Partial dependence data from an rfsrc model

Computes partial dependence for one or more predictors by calling partial.rfsrc internally, then splits the results into separate data frames for continuous and categorical variables. Unlike gg_partial, no separate plot.variable call is required — supply the fitted rfsrc object directly.

Usage

gg_partial_rfsrc(
  rf_model,
  xvar.names = NULL,
  xvar2.name = NULL,
  newx = NULL,
  partial.time = NULL,
  partial.type = c("surv", "chf", "mort"),
  cat_limit = 10,
  n_eval = 25
)

Arguments

rf_model: A fitted rfsrc object.
xvar.names: Character vector of predictor names for which partial dependence should be computed.
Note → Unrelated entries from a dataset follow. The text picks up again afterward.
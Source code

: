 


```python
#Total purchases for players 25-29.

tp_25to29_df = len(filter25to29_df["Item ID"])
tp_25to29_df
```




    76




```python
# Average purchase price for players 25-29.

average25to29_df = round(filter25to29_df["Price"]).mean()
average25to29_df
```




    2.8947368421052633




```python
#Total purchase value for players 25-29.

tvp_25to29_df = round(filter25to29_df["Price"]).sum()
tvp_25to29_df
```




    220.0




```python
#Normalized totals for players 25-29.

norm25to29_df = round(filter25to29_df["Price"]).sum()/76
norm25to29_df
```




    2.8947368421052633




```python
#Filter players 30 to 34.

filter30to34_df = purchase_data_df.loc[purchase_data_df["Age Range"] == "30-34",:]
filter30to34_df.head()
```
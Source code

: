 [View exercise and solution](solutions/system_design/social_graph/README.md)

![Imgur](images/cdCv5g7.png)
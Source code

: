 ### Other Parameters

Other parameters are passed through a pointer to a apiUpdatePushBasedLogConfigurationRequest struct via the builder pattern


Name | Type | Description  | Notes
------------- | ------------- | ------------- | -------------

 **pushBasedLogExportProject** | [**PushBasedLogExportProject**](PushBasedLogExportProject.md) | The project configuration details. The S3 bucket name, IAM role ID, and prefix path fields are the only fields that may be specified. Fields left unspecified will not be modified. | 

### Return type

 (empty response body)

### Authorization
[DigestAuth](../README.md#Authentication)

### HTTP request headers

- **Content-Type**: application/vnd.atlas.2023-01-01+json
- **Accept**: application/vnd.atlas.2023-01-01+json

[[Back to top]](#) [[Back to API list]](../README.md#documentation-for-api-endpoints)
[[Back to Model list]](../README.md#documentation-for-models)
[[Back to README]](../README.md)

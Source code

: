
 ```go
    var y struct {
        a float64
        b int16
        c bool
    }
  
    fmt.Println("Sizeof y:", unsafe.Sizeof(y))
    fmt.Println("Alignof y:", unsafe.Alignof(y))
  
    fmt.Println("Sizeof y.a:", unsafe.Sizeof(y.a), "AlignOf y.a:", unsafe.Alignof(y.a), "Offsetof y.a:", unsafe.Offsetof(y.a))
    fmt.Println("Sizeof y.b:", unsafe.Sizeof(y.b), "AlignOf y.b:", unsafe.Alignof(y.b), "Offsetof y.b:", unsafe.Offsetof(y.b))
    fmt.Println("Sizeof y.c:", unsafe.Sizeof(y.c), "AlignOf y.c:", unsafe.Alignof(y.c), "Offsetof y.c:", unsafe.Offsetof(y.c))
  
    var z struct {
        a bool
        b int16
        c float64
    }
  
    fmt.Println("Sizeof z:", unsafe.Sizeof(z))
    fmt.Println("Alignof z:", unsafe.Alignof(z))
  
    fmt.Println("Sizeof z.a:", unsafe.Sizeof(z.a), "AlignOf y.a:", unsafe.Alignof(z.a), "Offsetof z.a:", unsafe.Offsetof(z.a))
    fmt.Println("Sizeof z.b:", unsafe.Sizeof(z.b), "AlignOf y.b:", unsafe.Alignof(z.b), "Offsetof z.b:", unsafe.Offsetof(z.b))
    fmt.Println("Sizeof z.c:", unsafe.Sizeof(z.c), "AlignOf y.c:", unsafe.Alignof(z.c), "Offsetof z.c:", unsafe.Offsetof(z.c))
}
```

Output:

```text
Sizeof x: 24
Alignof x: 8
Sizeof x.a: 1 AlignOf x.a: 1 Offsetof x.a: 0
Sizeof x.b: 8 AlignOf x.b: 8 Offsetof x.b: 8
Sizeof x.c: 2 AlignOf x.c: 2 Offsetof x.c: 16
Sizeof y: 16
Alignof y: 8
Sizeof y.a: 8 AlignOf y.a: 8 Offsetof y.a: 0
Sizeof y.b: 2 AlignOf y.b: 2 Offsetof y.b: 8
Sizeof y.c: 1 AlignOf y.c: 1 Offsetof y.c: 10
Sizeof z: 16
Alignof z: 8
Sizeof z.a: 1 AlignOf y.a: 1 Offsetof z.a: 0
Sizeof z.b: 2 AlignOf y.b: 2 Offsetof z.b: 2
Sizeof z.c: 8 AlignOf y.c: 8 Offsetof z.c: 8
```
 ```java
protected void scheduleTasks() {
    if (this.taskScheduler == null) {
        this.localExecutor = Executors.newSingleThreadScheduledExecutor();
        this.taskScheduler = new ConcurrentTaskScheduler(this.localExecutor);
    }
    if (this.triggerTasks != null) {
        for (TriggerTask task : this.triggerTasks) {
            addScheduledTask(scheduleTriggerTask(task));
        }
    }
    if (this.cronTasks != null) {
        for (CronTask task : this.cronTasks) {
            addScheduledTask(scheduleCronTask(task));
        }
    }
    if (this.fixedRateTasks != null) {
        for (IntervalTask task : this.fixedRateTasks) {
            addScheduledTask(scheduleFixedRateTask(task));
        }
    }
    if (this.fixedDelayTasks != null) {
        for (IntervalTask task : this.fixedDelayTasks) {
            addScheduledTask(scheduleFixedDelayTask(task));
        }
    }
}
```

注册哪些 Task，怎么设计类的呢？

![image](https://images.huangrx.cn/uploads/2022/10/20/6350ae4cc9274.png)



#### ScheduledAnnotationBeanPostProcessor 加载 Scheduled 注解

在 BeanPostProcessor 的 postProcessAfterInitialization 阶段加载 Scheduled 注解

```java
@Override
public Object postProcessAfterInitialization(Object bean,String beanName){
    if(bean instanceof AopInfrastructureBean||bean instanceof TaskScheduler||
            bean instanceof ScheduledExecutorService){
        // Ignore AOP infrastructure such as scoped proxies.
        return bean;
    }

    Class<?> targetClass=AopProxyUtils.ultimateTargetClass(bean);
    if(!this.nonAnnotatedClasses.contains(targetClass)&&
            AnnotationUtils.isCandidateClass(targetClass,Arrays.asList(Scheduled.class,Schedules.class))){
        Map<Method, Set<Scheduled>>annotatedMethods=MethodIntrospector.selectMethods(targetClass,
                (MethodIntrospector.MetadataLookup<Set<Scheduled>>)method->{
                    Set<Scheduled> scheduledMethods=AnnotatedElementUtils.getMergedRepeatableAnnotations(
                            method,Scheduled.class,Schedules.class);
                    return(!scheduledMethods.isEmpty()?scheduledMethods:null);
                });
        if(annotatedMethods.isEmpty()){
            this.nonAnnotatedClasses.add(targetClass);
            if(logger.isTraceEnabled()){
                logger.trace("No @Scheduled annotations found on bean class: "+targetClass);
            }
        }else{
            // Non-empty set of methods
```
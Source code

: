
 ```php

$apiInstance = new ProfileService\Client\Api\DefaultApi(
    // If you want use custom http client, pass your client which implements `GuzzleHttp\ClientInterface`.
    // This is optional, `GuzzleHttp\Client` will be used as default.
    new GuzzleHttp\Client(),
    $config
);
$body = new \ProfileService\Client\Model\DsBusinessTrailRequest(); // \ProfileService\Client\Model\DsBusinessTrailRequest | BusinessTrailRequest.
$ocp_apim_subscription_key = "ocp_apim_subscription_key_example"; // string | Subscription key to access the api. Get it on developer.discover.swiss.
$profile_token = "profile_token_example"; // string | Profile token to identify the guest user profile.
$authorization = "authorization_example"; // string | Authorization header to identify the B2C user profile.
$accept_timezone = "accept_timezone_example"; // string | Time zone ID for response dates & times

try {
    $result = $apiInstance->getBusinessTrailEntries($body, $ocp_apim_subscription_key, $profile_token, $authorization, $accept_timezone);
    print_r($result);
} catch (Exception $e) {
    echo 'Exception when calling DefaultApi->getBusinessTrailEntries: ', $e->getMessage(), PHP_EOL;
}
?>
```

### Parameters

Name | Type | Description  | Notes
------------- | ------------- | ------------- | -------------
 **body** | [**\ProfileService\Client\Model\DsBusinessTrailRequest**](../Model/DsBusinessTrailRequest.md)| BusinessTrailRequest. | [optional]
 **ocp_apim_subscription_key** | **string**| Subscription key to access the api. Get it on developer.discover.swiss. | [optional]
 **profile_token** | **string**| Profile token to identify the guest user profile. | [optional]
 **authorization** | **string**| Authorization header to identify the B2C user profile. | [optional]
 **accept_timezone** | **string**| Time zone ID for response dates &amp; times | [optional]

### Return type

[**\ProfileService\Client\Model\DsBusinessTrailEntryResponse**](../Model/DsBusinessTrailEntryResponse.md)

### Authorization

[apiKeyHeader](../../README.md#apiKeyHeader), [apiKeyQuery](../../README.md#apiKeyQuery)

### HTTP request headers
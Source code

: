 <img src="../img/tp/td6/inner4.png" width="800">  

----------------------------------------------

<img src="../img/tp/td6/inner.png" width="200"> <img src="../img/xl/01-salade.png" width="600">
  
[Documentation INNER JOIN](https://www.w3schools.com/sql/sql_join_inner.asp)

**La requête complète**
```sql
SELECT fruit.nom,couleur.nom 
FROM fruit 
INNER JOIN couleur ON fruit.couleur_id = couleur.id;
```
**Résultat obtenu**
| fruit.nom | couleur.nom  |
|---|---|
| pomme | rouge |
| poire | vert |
Must be a subset of rf_model$xvar.names.
xvar2.name: Optional single character name of a grouping variable in newx. When supplied, partial dependence is computed separately for each unique level of this variable and a grp column is appended.
newx: Optional data.frame of predictor values to evaluate partial effects at. Defaults to the training data stored in rf_model$xvar. All column names must match rf_model$xvar.names.
partial.time: Numeric vector of desired time points for survival forests (ignored for regression/classification). Values are automatically snapped to the nearest entry in rf_model$time.interest — see the Survival forests section below. When NULL (default), three quartile points of time.interest are used.
partial.type: Character; type of predicted value for survival forests, passed through to partial.rfsrc. One of "surv" (default), "chf", or "mort". Ignored for non-survival forests. partial.rfsrc() requires a non-NULL value for survival families; supplying it here avoids a cryptic “argument is of length zero” error from the underlying C code.
cat_limit: Variables with fewer than cat_limit unique values in newx are treated as categorical; all others are continuous. Defaults to 10.
n_eval: Number of evaluation points for continuous variables. Instead of passing all observed values (which can be slow, especially for survival forests), continuous predictors are evaluated on a quantile grid of this many points. Categorical variables always use all unique levels. Defaults to 25.

Value

A named list with two elements:

continuous: A data.frame with columns x (numeric), yhat, name (variable name), and optionally grp (the level of xvar2.name) and time (survival forests only) for all continuous predictors.
categorical: A data.frame with the same columns but x kept as character, for low-cardinality predictors.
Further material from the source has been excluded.